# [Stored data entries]
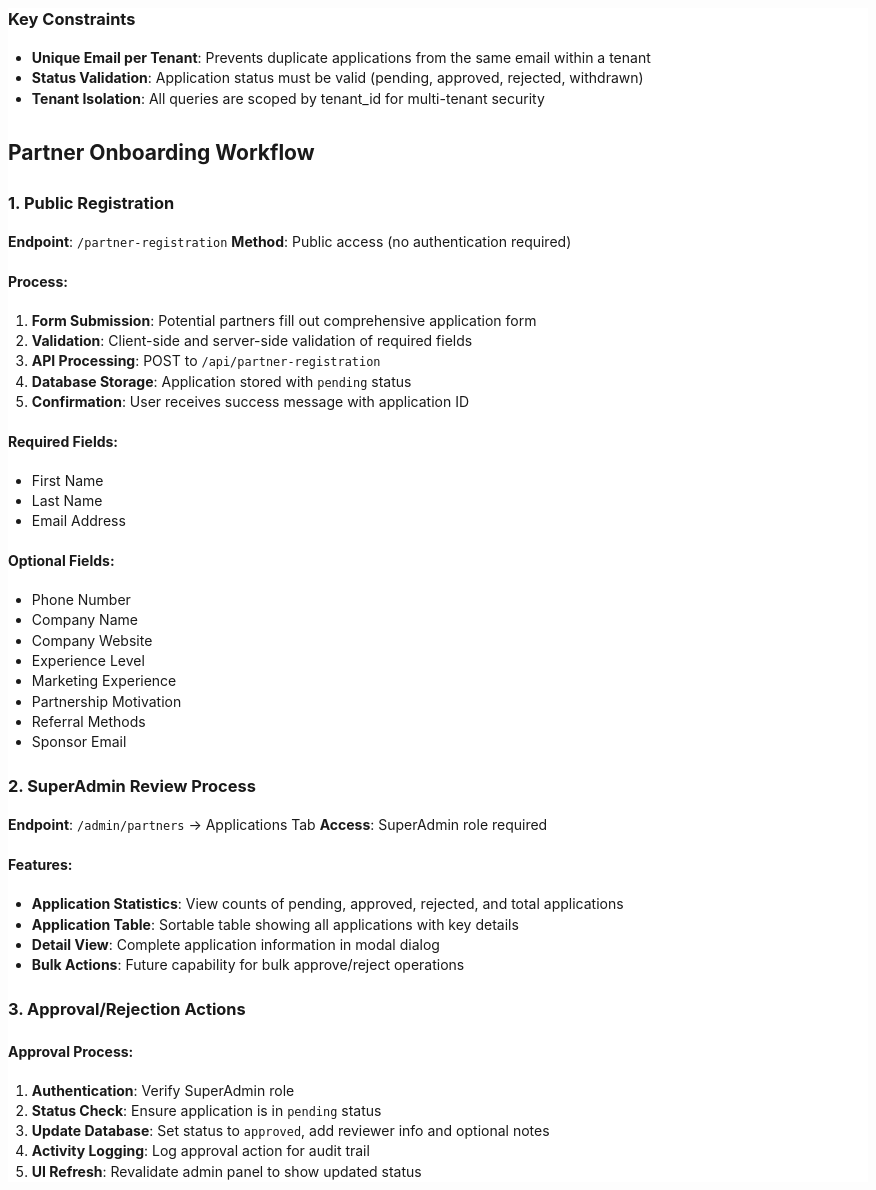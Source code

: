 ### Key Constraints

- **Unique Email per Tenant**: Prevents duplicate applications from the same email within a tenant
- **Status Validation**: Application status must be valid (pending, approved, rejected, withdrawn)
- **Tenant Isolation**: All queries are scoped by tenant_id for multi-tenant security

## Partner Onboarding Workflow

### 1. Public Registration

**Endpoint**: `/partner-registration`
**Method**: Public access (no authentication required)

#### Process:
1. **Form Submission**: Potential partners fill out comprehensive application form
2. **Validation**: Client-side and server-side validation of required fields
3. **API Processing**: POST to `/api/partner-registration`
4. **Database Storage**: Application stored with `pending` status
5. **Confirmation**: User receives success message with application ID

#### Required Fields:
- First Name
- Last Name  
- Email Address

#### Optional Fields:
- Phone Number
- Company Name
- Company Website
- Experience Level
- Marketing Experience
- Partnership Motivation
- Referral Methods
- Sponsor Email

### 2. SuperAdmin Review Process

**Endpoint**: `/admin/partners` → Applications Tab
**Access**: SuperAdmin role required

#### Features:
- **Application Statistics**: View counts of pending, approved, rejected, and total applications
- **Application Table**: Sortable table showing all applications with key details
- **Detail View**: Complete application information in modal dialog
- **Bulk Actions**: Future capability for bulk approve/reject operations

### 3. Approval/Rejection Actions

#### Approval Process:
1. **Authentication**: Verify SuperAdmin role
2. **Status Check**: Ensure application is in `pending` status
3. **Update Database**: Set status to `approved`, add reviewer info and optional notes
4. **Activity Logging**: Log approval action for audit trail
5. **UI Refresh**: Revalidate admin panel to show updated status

# [PROBLEM STATEMENT]
Lines in the data that hold "role" are to be counted, and the number alone reported.

# [TASK ANSWER]
2